Question:
I have a collection composed as follows, but with a lot more data.
{
_id: ObjectId("db759d014f70743495ef1000"),
tracked_item_origin: "winword",
tracked_item_type: "Software",
machine_user: "mmm.mmm",
organization_id: ObjectId("a91864df4f7074b33b020000"),
group_id: ObjectId("20ea74df4f7074b33b520000"),
tracked_item_id: ObjectId("1a050df94f70748419140000"),
tracked_item_name: "Word",
duration: 9540,
}
{
_id: ObjectId("2b769d014f70743495fa1000"),
tracked_item_origin: "http://www.facebook.com",
tracked_item_type: "Site",
machine_user: "gabriel.mello",
organization_id: ObjectId("a91864df4f7074b33b020000"),
group_id: ObjectId("3f6a64df4f7074b33b040000"),
tracked_item_id: ObjectId("6f3466df4f7074b33b080000"),
tracked_item_name: "Facebook",
duration: 7920,
}
I've already done an aggregation that returns all this data in a grouped way as follows:
{"_id"=>{"tracked_item_type"=>"Site", "tracked_item_name"=>"Twitter"}, "duration"=>288540},
{"_id"=>{"tracked_item_type"=>"Site", "tracked_item_name"=>"ANoticia"}, "duration"=>237300},
{"_id"=>{"tracked_item_type"=>"Site", "tracked_item_name"=>"Facebook"}, "duration"=>203460},
{"_id"=>{"tracked_item_type"=>"Software", "tracked_item_name"=>"Word"}, "duration"=>269760},
{"_id"=>{"tracked_item_type"=>"Software", "tracked_item_name"=>"Excel"}, "duration"=>204240}
The aggregation code is simple:
AgentCollector.collection.aggregate(
{'$match' => {group_id: '20ea74df4f7074b33b520000'}},
{'$group' => {
_id: {tracked_item_type: '$tracked_item_type', tracked_item_name: '$tracked_item_name'},
duration: {'$sum' => '$duration'}
}},
{'$sort' => {
'_id.tracked_item_type' => 1,
duration: -1
}}
)
My problem, is how can I limit it to only 2 grouped Site items (tracked_item_type: "Site") and 2 Software items (tracked_item_type: "Software")?
Answer:
I thought a lot about a simpler way to do this, but apparently the only possible way is to throw the result of this aggregation into a collection and then make filters on top of this stored result.

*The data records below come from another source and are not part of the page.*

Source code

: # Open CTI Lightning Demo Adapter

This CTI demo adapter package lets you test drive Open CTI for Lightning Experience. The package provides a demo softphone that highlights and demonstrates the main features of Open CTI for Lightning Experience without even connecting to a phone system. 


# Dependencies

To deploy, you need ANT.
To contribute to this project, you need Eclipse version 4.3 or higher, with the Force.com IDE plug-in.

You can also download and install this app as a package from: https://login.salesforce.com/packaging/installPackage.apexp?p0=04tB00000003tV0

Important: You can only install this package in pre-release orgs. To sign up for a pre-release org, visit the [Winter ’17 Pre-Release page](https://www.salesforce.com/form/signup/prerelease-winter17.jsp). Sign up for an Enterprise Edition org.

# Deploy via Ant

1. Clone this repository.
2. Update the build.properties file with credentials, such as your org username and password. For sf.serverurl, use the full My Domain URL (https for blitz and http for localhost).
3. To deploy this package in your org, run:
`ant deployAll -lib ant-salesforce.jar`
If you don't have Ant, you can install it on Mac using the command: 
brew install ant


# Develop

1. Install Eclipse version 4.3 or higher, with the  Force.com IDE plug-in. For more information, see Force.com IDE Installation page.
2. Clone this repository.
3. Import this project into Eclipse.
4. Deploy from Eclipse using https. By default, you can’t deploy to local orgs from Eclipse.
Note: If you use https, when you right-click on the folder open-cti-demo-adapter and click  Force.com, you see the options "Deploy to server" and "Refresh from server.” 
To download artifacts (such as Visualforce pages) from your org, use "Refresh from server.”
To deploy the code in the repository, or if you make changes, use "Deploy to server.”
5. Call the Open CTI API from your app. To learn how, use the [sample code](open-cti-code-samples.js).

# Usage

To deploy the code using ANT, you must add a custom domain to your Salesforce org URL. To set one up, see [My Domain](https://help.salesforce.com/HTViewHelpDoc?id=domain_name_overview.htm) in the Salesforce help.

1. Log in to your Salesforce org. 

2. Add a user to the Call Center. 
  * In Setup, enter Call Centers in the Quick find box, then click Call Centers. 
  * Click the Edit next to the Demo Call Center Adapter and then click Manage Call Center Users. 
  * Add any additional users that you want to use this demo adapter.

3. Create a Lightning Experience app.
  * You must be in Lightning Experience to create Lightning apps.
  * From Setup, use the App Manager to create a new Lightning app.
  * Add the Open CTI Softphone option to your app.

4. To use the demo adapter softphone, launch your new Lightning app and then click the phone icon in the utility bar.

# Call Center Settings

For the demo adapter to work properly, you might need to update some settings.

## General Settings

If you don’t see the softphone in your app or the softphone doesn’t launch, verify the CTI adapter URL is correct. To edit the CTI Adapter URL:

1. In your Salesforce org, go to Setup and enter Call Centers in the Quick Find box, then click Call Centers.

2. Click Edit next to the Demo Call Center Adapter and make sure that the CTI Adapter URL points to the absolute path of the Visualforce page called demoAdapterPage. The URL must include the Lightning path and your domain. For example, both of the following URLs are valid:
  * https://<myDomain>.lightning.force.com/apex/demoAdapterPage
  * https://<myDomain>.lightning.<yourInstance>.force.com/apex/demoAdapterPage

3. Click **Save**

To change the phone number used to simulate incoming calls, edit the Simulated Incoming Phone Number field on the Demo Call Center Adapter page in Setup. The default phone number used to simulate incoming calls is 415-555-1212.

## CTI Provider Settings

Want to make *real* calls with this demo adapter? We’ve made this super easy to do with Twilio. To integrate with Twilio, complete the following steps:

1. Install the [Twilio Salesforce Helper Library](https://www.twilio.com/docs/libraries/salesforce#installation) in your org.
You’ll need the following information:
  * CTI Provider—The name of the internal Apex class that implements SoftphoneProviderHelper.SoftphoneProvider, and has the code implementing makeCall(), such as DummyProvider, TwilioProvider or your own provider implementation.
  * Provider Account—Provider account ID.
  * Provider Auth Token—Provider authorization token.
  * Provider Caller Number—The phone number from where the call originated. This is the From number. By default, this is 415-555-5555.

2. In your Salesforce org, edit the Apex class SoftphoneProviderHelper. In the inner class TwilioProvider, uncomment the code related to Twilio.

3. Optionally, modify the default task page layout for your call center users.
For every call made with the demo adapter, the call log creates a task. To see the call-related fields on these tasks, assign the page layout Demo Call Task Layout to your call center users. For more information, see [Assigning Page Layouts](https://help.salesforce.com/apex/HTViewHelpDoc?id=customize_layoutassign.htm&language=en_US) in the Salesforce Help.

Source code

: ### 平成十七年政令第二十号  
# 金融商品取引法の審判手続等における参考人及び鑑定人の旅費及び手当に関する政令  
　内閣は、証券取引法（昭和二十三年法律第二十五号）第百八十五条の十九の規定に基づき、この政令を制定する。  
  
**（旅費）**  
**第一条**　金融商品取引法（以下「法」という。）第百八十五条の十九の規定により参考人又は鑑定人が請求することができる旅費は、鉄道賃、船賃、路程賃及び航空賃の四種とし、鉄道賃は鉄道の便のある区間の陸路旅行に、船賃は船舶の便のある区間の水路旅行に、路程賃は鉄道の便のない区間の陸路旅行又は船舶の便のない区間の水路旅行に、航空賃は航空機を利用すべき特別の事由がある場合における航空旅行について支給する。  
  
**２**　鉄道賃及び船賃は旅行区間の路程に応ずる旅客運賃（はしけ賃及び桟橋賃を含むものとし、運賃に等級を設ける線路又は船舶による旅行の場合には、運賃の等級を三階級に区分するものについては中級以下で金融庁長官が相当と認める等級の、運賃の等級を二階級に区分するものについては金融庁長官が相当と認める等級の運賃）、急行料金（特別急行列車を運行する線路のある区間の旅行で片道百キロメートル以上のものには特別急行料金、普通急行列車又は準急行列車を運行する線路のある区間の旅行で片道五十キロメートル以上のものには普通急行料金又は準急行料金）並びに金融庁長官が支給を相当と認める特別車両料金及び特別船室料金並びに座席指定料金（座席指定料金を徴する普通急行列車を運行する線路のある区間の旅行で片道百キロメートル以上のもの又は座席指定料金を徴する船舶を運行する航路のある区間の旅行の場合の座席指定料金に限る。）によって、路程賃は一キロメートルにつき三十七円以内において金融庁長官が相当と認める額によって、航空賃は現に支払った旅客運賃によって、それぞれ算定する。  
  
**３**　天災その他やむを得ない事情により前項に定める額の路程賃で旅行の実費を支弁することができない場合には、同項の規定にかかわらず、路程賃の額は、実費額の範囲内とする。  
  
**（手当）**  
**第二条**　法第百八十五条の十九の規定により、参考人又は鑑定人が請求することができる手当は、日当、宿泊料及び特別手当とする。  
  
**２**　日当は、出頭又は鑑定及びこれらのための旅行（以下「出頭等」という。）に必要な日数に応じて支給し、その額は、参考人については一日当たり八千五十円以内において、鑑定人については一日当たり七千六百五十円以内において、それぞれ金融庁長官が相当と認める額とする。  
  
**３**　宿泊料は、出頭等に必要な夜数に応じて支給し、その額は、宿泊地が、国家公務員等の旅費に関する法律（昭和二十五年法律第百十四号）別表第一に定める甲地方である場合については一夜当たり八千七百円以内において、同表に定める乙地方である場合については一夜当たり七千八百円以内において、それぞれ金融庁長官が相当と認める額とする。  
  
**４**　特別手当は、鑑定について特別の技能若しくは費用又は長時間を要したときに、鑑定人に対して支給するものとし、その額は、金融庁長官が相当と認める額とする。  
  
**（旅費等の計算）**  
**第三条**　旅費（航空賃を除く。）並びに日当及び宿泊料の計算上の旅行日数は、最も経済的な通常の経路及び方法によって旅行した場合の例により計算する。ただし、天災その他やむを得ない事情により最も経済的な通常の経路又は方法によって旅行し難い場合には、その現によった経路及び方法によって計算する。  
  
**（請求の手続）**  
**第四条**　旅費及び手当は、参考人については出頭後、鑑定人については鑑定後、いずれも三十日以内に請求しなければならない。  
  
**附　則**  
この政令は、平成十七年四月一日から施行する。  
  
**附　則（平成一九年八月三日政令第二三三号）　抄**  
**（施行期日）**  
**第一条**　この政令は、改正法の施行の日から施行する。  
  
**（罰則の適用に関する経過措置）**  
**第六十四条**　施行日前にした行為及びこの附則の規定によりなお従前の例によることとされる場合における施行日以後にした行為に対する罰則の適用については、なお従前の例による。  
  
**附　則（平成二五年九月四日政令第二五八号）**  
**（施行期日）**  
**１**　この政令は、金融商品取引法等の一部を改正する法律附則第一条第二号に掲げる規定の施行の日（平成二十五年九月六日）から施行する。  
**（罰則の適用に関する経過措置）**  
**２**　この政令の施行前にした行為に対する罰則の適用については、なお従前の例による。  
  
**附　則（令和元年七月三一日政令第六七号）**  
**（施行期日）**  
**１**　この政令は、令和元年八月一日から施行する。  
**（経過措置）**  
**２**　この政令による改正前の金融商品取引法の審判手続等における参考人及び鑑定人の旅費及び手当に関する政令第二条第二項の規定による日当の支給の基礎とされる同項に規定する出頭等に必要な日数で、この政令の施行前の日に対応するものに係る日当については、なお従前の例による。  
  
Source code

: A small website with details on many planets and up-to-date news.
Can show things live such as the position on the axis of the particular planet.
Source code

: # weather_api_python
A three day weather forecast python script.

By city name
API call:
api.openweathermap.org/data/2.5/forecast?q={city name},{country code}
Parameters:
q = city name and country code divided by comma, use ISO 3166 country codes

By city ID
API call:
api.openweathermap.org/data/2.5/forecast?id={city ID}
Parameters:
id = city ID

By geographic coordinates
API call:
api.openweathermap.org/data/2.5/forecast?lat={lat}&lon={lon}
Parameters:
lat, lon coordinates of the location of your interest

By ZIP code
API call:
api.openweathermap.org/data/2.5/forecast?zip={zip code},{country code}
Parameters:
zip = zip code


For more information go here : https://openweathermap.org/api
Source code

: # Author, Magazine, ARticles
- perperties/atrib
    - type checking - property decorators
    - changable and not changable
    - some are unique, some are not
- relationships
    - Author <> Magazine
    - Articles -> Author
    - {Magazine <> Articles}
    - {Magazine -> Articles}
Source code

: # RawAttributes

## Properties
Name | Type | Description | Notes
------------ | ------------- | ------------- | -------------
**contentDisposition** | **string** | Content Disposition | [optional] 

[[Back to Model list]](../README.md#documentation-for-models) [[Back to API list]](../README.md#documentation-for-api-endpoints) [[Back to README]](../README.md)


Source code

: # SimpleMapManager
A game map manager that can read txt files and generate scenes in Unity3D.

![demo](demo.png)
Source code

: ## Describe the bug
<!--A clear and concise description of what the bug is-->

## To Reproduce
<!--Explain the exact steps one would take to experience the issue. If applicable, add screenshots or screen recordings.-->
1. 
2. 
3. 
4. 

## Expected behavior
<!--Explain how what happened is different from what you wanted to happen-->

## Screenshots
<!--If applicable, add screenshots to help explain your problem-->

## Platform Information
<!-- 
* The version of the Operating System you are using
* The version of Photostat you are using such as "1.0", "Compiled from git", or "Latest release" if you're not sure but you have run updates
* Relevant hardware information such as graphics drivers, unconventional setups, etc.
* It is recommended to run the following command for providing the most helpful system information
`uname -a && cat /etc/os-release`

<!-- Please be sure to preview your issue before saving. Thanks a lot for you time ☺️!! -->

Saving the report result in a new collection : The "aggregate" command doesn't have this type of option, for that I can substitute a mapReduce() that will do the same thing but specifying the "out" option:
db.trackeditems.mapReduce(
function() {
var key = {'tracked_item_type': this.tracked_item_type, 'tracked_item_name': this.tracked_item_name};
emit(key, this.duration);
},
function(key, values) {
var totalDuration = 0;
for (var i = 0; i < values.length; ++i) {
totalDuration += values[i]
}
return totalDuration;
},
{
out: "tracked_items_report",
query: {group_id: ObjectId('20ea74df4f7074b33b520000')}
}
)
Note: I have no knowledge of the Ruby API, so I'm showing the example only on the command line in Mongo.
Consulting the report
After executing this command you will have in your db the tracked_items_report collection with the result of the aggregation. From there you can make any query ordering and limiting the records in order to achieve the desired result.
// Obtendo os 2 tops no tipo 'Site'
db.tracked_items_report.find({'_id.tracked_item_type': 'Site'}).sort({'value':-1}).limit(2)
// Obtendo os 2 tops no tipo 'Software'
db.tracked_items_report.find({'_id.tracked_item_type': 'Software'}).sort({'value':-1}).limit(2)
Yes, it takes a little more work, now there are 3 operations in the bank instead of just one (which according to your question would be ideal), but you also get an additional benefit "for free" which is to have the result of the aggregation (possibly a heavy transaction) stored in the database as a cache for later queries.